No HD Rumble, No Touchscreen
For a 2023/2024 eShop title, the lack of HD Rumble is jarring. Shooting feels like a standard rumble motor from 2010. No touchscreen inventory management either – a missed opportunity seen in Skyrim or The Witcher 3 Switch ports.
Adaptive Difficulty Remains Opaque
RE4’s dynamic difficulty (enemies get easier/harder based on your performance) is still active but untweakable. Some players find this frustrating in portable sessions where you want a consistent challenge. Resident Evil 4 SWITCH NSP -Update- -eShop-
File Size vs. Real Value
~12GB download. For a GameCube game from 2005, that’s large by Switch standards, but the included extras and Mercenaries mode help justify it. No HD Rumble, No Touchscreen For a 2023/2024
Aiming Deadzone (Still a Bother)
The Switch port retains the circular deadzone from the PC/Xbox 360 version, not the modern tuned one. This means fine aiming feels slightly off, especially with Joy-Con drift present. The update didn’t completely fix this – it’s still less precise than RE4 on PS4 or PC. Gyro helps, but it’s a band-aid.

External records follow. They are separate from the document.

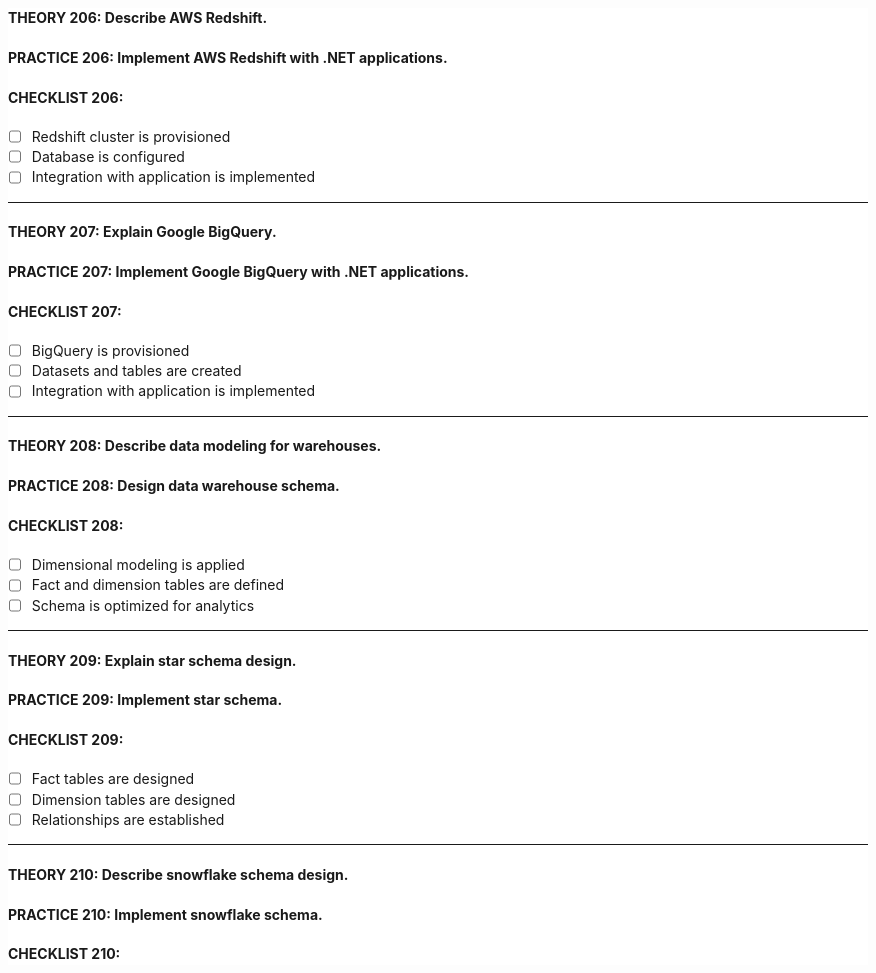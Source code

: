 #### THEORY 206: Describe AWS Redshift.

#### PRACTICE 206: Implement AWS Redshift with .NET applications.

#### CHECKLIST 206:

- [ ] Redshift cluster is provisioned
- [ ] Database is configured
- [ ] Integration with application is implemented

---

#### THEORY 207: Explain Google BigQuery.

#### PRACTICE 207: Implement Google BigQuery with .NET applications.

#### CHECKLIST 207:

- [ ] BigQuery is provisioned
- [ ] Datasets and tables are created
- [ ] Integration with application is implemented

---

#### THEORY 208: Describe data modeling for warehouses.

#### PRACTICE 208: Design data warehouse schema.

#### CHECKLIST 208:

- [ ] Dimensional modeling is applied
- [ ] Fact and dimension tables are defined
- [ ] Schema is optimized for analytics

---

#### THEORY 209: Explain star schema design.

#### PRACTICE 209: Implement star schema.

#### CHECKLIST 209:

- [ ] Fact tables are designed
- [ ] Dimension tables are designed
- [ ] Relationships are established

---

#### THEORY 210: Describe snowflake schema design.

#### PRACTICE 210: Implement snowflake schema.

#### CHECKLIST 210:
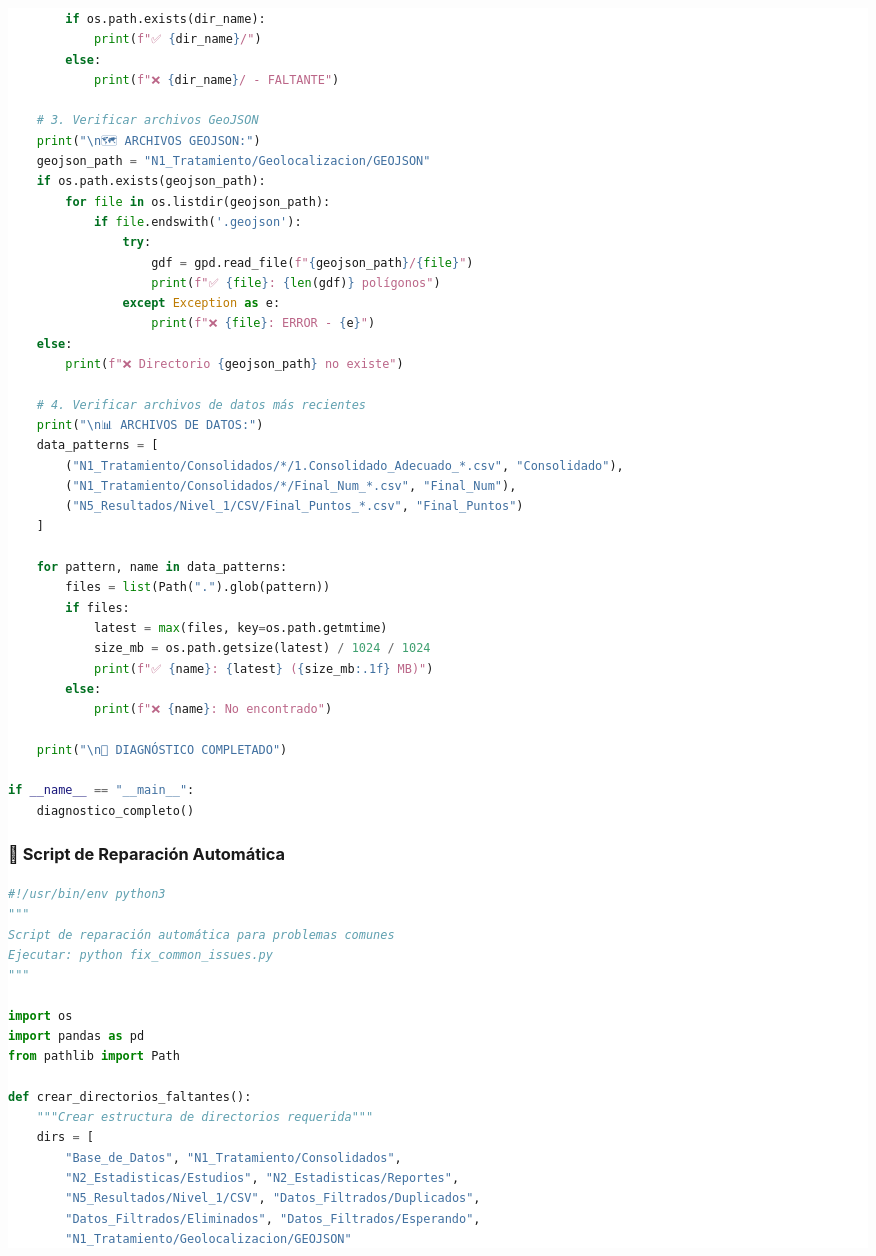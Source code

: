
 ```python
        if os.path.exists(dir_name):
            print(f"✅ {dir_name}/")
        else:
            print(f"❌ {dir_name}/ - FALTANTE")
    
    # 3. Verificar archivos GeoJSON
    print("\n🗺️ ARCHIVOS GEOJSON:")
    geojson_path = "N1_Tratamiento/Geolocalizacion/GEOJSON"
    if os.path.exists(geojson_path):
        for file in os.listdir(geojson_path):
            if file.endswith('.geojson'):
                try:
                    gdf = gpd.read_file(f"{geojson_path}/{file}")
                    print(f"✅ {file}: {len(gdf)} polígonos")
                except Exception as e:
                    print(f"❌ {file}: ERROR - {e}")
    else:
        print(f"❌ Directorio {geojson_path} no existe")
    
    # 4. Verificar archivos de datos más recientes
    print("\n📊 ARCHIVOS DE DATOS:")
    data_patterns = [
        ("N1_Tratamiento/Consolidados/*/1.Consolidado_Adecuado_*.csv", "Consolidado"),
        ("N1_Tratamiento/Consolidados/*/Final_Num_*.csv", "Final_Num"),
        ("N5_Resultados/Nivel_1/CSV/Final_Puntos_*.csv", "Final_Puntos")
    ]
    
    for pattern, name in data_patterns:
        files = list(Path(".").glob(pattern))
        if files:
            latest = max(files, key=os.path.getmtime)
            size_mb = os.path.getsize(latest) / 1024 / 1024
            print(f"✅ {name}: {latest} ({size_mb:.1f} MB)")
        else:
            print(f"❌ {name}: No encontrado")
    
    print("\n🎯 DIAGNÓSTICO COMPLETADO")

if __name__ == "__main__":
    diagnostico_completo()
```

### 🔧 **Script de Reparación Automática**

```python
#!/usr/bin/env python3
"""
Script de reparación automática para problemas comunes
Ejecutar: python fix_common_issues.py
"""

import os
import pandas as pd
from pathlib import Path

def crear_directorios_faltantes():
    """Crear estructura de directorios requerida"""
    dirs = [
        "Base_de_Datos", "N1_Tratamiento/Consolidados",
        "N2_Estadisticas/Estudios", "N2_Estadisticas/Reportes",
        "N5_Resultados/Nivel_1/CSV", "Datos_Filtrados/Duplicados",
        "Datos_Filtrados/Eliminados", "Datos_Filtrados/Esperando",
        "N1_Tratamiento/Geolocalizacion/GEOJSON"
```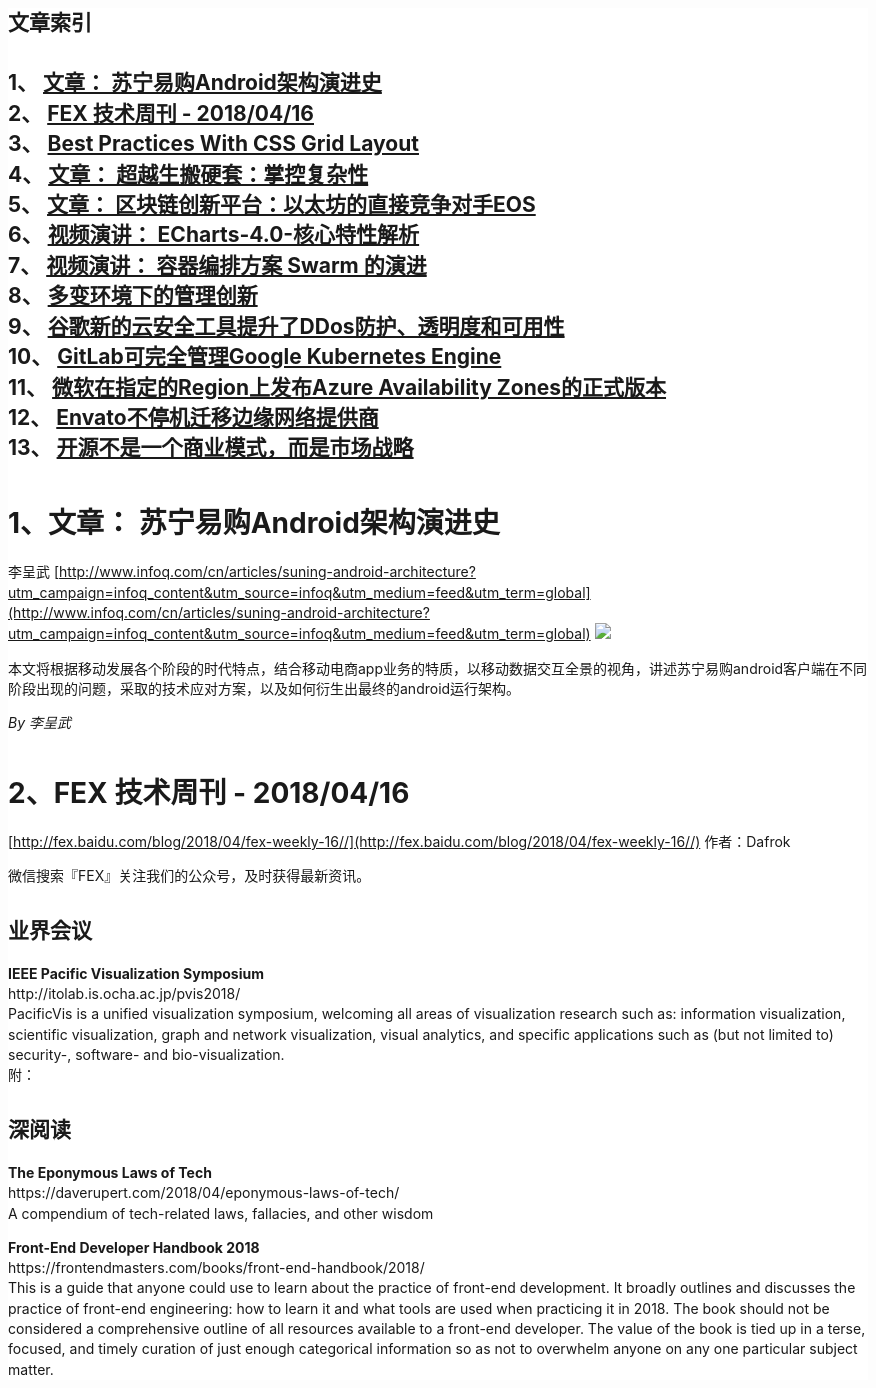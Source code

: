 ## 文章索引
1、 <a href="#1文章-苏宁易购android架构演进史" >文章： 苏宁易购Android架构演进史</a><br/>
2、 <a href="#2fex-技术周刊---2018/04/16" >FEX 技术周刊 - 2018/04/16</a><br/>
3、 <a href="#3best-practices-with-css-grid-layout" >Best Practices With CSS Grid Layout</a><br/>
4、 <a href="#4文章-超越生搬硬套掌控复杂性" >文章： 超越生搬硬套：掌控复杂性</a><br/>
5、 <a href="#5文章-区块链创新平台以太坊的直接竞争对手eos" >文章： 区块链创新平台：以太坊的直接竞争对手EOS</a><br/>
6、 <a href="#6视频演讲-echarts-40-核心特性解析" >视频演讲： ECharts-4.0-核心特性解析</a><br/>
7、 <a href="#7视频演讲-容器编排方案-swarm-的演进" >视频演讲： 容器编排方案 Swarm 的演进</a><br/>
8、 <a href="#8多变环境下的管理创新" >多变环境下的管理创新</a><br/>
9、 <a href="#9谷歌新的云安全工具提升了ddos防护透明度和可用性" >谷歌新的云安全工具提升了DDos防护、透明度和可用性</a><br/>
10、 <a href="#10gitlab可完全管理google-kubernetes-engine" >GitLab可完全管理Google Kubernetes Engine</a><br/>
11、 <a href="#11微软在指定的region上发布azure-availability-zones的正式版本" >微软在指定的Region上发布Azure Availability Zones的正式版本</a><br/>
12、 <a href="#12envato不停机迁移边缘网络提供商" >Envato不停机迁移边缘网络提供商</a><br/>
13、 <a href="#13开源不是一个商业模式而是市场战略" >开源不是一个商业模式，而是市场战略</a><br/><h1 id="#title_0" >1、文章： 苏宁易购Android架构演进史</h1>
李呈武
[http://www.infoq.com/cn/articles/suning-android-architecture?utm_campaign=infoq_content&utm_source=infoq&utm_medium=feed&utm_term=global](http://www.infoq.com/cn/articles/suning-android-architecture?utm_campaign=infoq_content&utm_source=infoq&utm_medium=feed&utm_term=global)
<img src="https://res.infoq.com/articles/suning-android-architecture/zh/smallimage/logo-1523893975081.jpeg"/><p>本文将根据移动发展各个阶段的时代特点，结合移动电商app业务的特质，以移动数据交互全景的视角，讲述苏宁易购android客户端在不同阶段出现的问题，采取的技术应对方案，以及如何衍生出最终的android运行架构。</p> <i>By 李呈武</i>
---------------
<h1 id="#title_1" >2、FEX 技术周刊 - 2018/04/16</h1>

[http://fex.baidu.com/blog/2018/04/fex-weekly-16//](http://fex.baidu.com/blog/2018/04/fex-weekly-16//)
作者：Dafrok <br> <p>微信搜索『FEX』关注我们的公众号，及时获得最新资讯。</p>

<h2 id="section">业界会议</h2>

<p><strong>IEEE Pacific Visualization Symposium</strong><br />
http://itolab.is.ocha.ac.jp/pvis2018/<br />
PacificVis is a unified visualization symposium, welcoming all areas of visualization research such as: information visualization, scientific visualization, graph and network visualization, visual analytics, and specific applications such as (but not limited to) security-, software- and bio-visualization.<br />
附：</p>

<h2 id="section-1">深阅读</h2>

<p><strong>The Eponymous Laws of Tech</strong><br />
https://daverupert.com/2018/04/eponymous-laws-of-tech/<br />
A compendium of tech-related laws, fallacies, and other wisdom</p>

<p><strong>Front-End Developer Handbook 2018</strong><br />
https://frontendmasters.com/books/front-end-handbook/2018/<br />
This is a guide that anyone could use to learn about the practice of front-end development. It broadly outlines and discusses the practice of front-end engineering: how to learn it and what tools are used when practicing it in 2018. The book should not be considered a comprehensive outline of all resources available to a front-end developer. The value of the book is tied up in a terse, focused, and timely curation of just enough categorical information so as not to overwhelm anyone on any one particular subject matter.</p>

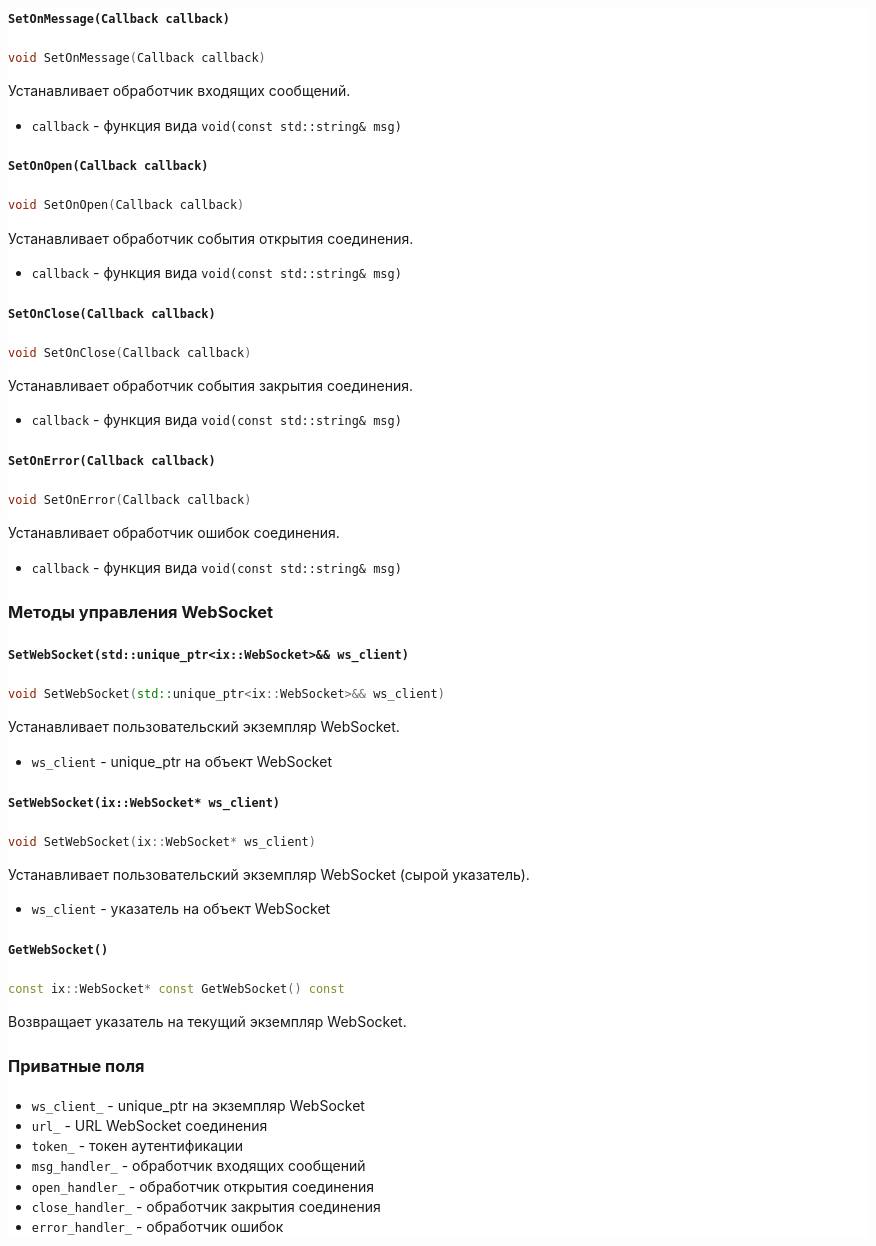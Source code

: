 #### `SetOnMessage(Callback callback)`
```cpp
void SetOnMessage(Callback callback)
```
Устанавливает обработчик входящих сообщений.
- `callback` - функция вида `void(const std::string& msg)`

#### `SetOnOpen(Callback callback)`
```cpp
void SetOnOpen(Callback callback)
```
Устанавливает обработчик события открытия соединения.
- `callback` - функция вида `void(const std::string& msg)`

#### `SetOnClose(Callback callback)`
```cpp
void SetOnClose(Callback callback)
```
Устанавливает обработчик события закрытия соединения.
- `callback` - функция вида `void(const std::string& msg)`

#### `SetOnError(Callback callback)`
```cpp
void SetOnError(Callback callback)
```
Устанавливает обработчик ошибок соединения.
- `callback` - функция вида `void(const std::string& msg)`

### Методы управления WebSocket

#### `SetWebSocket(std::unique_ptr<ix::WebSocket>&& ws_client)`
```cpp
void SetWebSocket(std::unique_ptr<ix::WebSocket>&& ws_client)
```
Устанавливает пользовательский экземпляр WebSocket.
- `ws_client` - unique_ptr на объект WebSocket

#### `SetWebSocket(ix::WebSocket* ws_client)`
```cpp
void SetWebSocket(ix::WebSocket* ws_client)
```
Устанавливает пользовательский экземпляр WebSocket (сырой указатель).
- `ws_client` - указатель на объект WebSocket

#### `GetWebSocket()`
```cpp
const ix::WebSocket* const GetWebSocket() const
```
Возвращает указатель на текущий экземпляр WebSocket.

### Приватные поля
- `ws_client_` - unique_ptr на экземпляр WebSocket
- `url_` - URL WebSocket соединения
- `token_` - токен аутентификации
- `msg_handler_` - обработчик входящих сообщений
- `open_handler_` - обработчик открытия соединения
- `close_handler_` - обработчик закрытия соединения
- `error_handler_` - обработчик ошибок
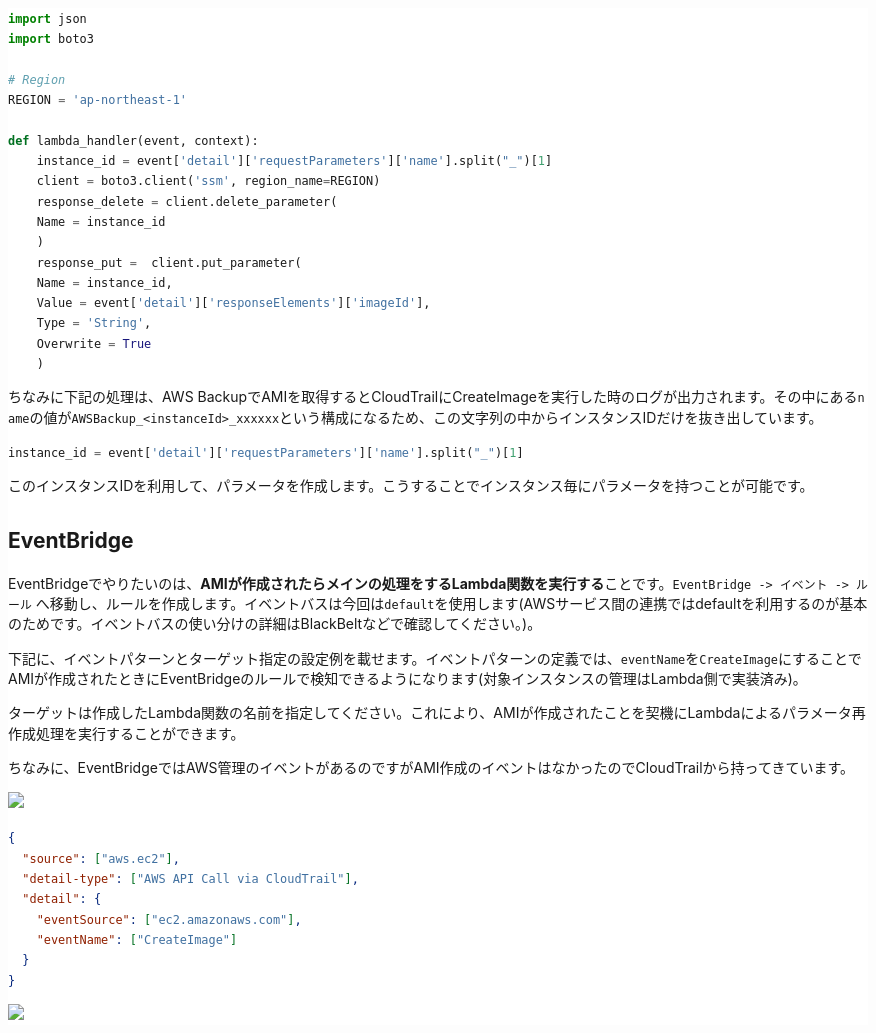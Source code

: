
 ```python
import json
import boto3

# Region
REGION = 'ap-northeast-1'

def lambda_handler(event, context):
    instance_id = event['detail']['requestParameters']['name'].split("_")[1]
    client = boto3.client('ssm', region_name=REGION)
    response_delete = client.delete_parameter(
    Name = instance_id
    )
    response_put =  client.put_parameter(
    Name = instance_id,
    Value = event['detail']['responseElements']['imageId'],
    Type = 'String',
    Overwrite = True
    )
```

ちなみに下記の処理は、AWS BackupでAMIを取得するとCloudTrailにCreateImageを実行した時のログが出力されます。その中にある`name`の値が`AWSBackup_<instanceId>_xxxxxx`という構成になるため、この文字列の中からインスタンスIDだけを抜き出しています。
```python
instance_id = event['detail']['requestParameters']['name'].split("_")[1]
```

このインスタンスIDを利用して、パラメータを作成します。こうすることでインスタンス毎にパラメータを持つことが可能です。

## EventBridge
EventBridgeでやりたいのは、**AMIが作成されたらメインの処理をするLambda関数を実行する**ことです。`EventBridge -> イベント -> ルール` へ移動し、ルールを作成します。イベントバスは今回は`default`を使用します(AWSサービス間の連携ではdefaultを利用するのが基本のためです。イベントバスの使い分けの詳細はBlackBeltなどで確認してください。)。

下記に、イベントパターンとターゲット指定の設定例を載せます。イベントパターンの定義では、`eventName`を`CreateImage`にすることでAMIが作成されたときにEventBridgeのルールで検知できるようになります(対象インスタンスの管理はLambda側で実装済み)。

ターゲットは作成したLambda関数の名前を指定してください。これにより、AMIが作成されたことを契機にLambdaによるパラメータ再作成処理を実行することができます。

ちなみに、EventBridgeではAWS管理のイベントがあるのですがAMI作成のイベントはなかったのでCloudTrailから持ってきています。

![](https://storage.googleapis.com/zenn-user-upload/ih9kyi01uu28osvzy606eeiar8pc)

```json
{
  "source": ["aws.ec2"],
  "detail-type": ["AWS API Call via CloudTrail"],
  "detail": {
    "eventSource": ["ec2.amazonaws.com"],
    "eventName": ["CreateImage"]
  }
}
```

![](https://storage.googleapis.com/zenn-user-upload/z7f7jly3iykikyyue5ma1ujhaqh3)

Aiming Deadzone (Still a Bother) The Switch port
Visuals: Sharp in Places, Muddy in Others
For over two decades, Resident Evil 4 has been hailed as one of the greatest video games ever made. It revolutionized the survival-horror genre, swapping fixed camera angles for an over-the-shoulder perspective that changed third-person action games forever. In 2019, Capcom finally brought this masterpiece to a hybrid console, releasing Resident Evil 4 SWITCH NSP via the Nintendo eShop.
Whether you are a veteran looking to suplex Ganados on a bus or a newcomer wanting to experience the legend of Leon S. Kennedy, this guide covers everything about the Switch version: the digital NSP release, the latest updates, and why this portable port is a must-have.